* [DATA FOR ANALYSIS]
"""

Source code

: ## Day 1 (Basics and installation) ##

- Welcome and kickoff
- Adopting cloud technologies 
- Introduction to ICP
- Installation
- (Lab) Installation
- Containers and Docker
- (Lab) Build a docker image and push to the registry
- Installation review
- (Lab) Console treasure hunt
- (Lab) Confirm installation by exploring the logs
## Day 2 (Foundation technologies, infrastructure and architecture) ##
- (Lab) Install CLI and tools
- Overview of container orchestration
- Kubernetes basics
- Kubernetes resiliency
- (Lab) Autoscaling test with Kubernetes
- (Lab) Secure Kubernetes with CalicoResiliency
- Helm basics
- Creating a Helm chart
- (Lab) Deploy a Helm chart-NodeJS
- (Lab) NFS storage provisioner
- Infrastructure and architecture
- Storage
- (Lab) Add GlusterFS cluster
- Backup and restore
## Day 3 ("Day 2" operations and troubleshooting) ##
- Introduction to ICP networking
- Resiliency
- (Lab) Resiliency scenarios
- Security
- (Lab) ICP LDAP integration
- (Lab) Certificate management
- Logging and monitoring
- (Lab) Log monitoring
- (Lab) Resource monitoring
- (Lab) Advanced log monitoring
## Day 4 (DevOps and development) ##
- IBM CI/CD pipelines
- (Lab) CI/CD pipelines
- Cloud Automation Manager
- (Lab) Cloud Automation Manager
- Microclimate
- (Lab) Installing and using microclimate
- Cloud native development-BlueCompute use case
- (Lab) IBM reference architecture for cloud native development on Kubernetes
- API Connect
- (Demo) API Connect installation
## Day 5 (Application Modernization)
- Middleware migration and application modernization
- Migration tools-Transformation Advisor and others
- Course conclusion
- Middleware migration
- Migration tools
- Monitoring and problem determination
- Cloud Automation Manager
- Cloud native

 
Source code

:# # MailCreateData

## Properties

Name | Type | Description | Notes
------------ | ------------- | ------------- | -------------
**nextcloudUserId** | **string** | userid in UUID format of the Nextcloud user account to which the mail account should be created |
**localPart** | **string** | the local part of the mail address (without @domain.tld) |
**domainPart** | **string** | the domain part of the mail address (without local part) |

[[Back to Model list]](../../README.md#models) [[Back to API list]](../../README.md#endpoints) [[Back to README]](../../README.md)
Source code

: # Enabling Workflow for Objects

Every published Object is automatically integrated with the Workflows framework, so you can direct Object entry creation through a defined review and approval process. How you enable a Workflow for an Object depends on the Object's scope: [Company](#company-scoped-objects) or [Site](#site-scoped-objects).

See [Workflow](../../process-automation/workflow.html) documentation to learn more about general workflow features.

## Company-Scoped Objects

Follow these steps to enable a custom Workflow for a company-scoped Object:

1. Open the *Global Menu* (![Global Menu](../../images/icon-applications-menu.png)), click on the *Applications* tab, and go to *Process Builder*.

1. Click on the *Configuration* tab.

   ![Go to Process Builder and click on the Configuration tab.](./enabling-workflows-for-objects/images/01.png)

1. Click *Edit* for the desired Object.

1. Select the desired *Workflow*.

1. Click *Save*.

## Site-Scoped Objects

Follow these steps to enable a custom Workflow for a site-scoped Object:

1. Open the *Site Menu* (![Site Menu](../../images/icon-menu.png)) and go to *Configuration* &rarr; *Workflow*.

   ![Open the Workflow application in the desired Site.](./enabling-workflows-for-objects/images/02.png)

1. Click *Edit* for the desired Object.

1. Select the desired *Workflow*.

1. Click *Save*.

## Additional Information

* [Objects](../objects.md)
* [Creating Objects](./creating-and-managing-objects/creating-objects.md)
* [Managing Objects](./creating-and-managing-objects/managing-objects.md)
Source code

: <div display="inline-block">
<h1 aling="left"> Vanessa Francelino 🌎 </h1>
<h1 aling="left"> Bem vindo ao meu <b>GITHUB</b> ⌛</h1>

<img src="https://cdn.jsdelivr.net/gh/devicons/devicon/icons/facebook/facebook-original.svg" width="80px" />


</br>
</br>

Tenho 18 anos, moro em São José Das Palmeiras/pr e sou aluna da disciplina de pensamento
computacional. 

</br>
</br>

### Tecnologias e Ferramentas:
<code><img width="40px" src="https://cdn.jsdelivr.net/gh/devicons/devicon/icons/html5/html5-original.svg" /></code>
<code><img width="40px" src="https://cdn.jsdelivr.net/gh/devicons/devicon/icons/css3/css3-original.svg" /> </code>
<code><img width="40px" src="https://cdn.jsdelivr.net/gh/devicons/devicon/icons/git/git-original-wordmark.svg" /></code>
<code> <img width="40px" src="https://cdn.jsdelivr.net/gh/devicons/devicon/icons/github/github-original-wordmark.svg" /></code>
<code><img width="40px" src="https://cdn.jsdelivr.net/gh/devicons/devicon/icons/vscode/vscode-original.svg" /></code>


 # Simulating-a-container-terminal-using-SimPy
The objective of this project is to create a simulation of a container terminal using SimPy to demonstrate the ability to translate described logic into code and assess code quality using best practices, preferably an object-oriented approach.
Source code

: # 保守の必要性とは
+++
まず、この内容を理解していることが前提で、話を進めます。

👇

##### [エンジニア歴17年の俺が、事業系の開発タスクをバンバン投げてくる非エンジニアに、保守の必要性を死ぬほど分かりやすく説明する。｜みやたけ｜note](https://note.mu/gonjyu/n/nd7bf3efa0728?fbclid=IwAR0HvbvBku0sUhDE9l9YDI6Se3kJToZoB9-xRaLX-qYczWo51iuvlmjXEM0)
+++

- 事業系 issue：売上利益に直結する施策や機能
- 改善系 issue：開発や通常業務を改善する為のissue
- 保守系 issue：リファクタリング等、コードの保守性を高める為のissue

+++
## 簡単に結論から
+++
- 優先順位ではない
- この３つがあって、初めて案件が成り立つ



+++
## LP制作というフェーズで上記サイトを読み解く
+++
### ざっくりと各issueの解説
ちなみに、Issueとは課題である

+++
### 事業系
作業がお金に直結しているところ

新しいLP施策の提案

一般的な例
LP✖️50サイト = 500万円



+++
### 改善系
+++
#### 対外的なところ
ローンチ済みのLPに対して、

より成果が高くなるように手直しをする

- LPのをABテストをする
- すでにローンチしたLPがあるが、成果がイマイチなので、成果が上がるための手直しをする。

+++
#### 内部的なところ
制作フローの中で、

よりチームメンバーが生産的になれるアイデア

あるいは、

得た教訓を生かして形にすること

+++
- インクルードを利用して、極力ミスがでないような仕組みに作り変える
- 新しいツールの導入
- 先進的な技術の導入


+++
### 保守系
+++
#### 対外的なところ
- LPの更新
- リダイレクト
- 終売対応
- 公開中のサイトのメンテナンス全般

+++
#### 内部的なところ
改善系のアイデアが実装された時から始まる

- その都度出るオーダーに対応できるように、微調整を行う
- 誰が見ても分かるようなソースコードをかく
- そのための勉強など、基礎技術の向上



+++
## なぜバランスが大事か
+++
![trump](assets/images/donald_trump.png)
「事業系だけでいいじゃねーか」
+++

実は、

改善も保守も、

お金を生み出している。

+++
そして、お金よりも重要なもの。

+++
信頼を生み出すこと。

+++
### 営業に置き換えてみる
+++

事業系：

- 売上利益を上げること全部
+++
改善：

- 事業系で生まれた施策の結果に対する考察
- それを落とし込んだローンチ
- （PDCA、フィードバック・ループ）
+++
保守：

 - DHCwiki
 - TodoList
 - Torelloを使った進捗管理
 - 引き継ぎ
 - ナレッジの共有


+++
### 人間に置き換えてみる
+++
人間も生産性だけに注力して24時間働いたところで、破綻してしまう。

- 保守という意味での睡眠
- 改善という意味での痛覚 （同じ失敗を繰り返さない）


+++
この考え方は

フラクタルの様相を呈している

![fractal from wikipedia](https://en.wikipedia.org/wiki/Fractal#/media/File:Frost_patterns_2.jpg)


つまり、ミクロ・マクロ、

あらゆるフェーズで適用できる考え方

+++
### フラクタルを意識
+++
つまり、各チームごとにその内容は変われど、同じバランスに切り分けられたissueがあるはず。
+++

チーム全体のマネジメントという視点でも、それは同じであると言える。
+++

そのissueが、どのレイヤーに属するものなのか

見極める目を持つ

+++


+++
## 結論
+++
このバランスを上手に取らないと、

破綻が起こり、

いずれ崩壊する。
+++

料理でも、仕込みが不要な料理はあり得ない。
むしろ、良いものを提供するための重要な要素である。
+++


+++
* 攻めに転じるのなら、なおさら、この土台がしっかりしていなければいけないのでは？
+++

"""

* [YOUR OBJECTIVE]
Go through the records from the first line and copy each one exactly, ending after the line that contains "[[Back to Model". Give nothing else.

* [PROBLEM SOLUTION]
Source code

: ## Day 1 (Basics and installation) ##

- Welcome and kickoff
- Adopting cloud technologies 
- Introduction to ICP
- Installation
- (Lab) Installation
- Containers and Docker
- (Lab) Build a docker image and push to the registry
- Installation review
- (Lab) Console treasure hunt
- (Lab) Confirm installation by exploring the logs
## Day 2 (Foundation technologies, infrastructure and architecture) ##
- (Lab) Install CLI and tools
- Overview of container orchestration
- Kubernetes basics
- Kubernetes resiliency
- (Lab) Autoscaling test with Kubernetes
- (Lab) Secure Kubernetes with CalicoResiliency
- Helm basics
- Creating a Helm chart
- (Lab) Deploy a Helm chart-NodeJS
- (Lab) NFS storage provisioner
- Infrastructure and architecture
- Storage
- (Lab) Add GlusterFS cluster
- Backup and restore
## Day 3 ("Day 2" operations and troubleshooting) ##
- Introduction to ICP networking
- Resiliency
- (Lab) Resiliency scenarios
- Security
- (Lab) ICP LDAP integration
- (Lab) Certificate management
- Logging and monitoring
- (Lab) Log monitoring
- (Lab) Resource monitoring
- (Lab) Advanced log monitoring
## Day 4 (DevOps and development) ##
- IBM CI/CD pipelines
- (Lab) CI/CD pipelines
- Cloud Automation Manager
- (Lab) Cloud Automation Manager
- Microclimate
- (Lab) Installing and using microclimate
- Cloud native development-BlueCompute use case
- (Lab) IBM reference architecture for cloud native development on Kubernetes
- API Connect
- (Demo) API Connect installation
## Day 5 (Application Modernization)
- Middleware migration and application modernization
- Migration tools-Transformation Advisor and others
- Course conclusion
- Middleware migration
- Migration tools
- Monitoring and problem determination
- Cloud Automation Manager
- Cloud native

 
Source code

:# # MailCreateData

## Properties

Name | Type | Description | Notes
------------ | ------------- | ------------- | -------------
**nextcloudUserId** | **string** | userid in UUID format of the Nextcloud user account to which the mail account should be created |
**localPart** | **string** | the local part of the mail address (without @domain.tld) |
**domainPart** | **string** | the domain part of the mail address (without local part) |

[[Back to Model list]](../../README.md#models) [[Back to API list]](../../README.md#endpoints) [[Back to README]](../../README.md)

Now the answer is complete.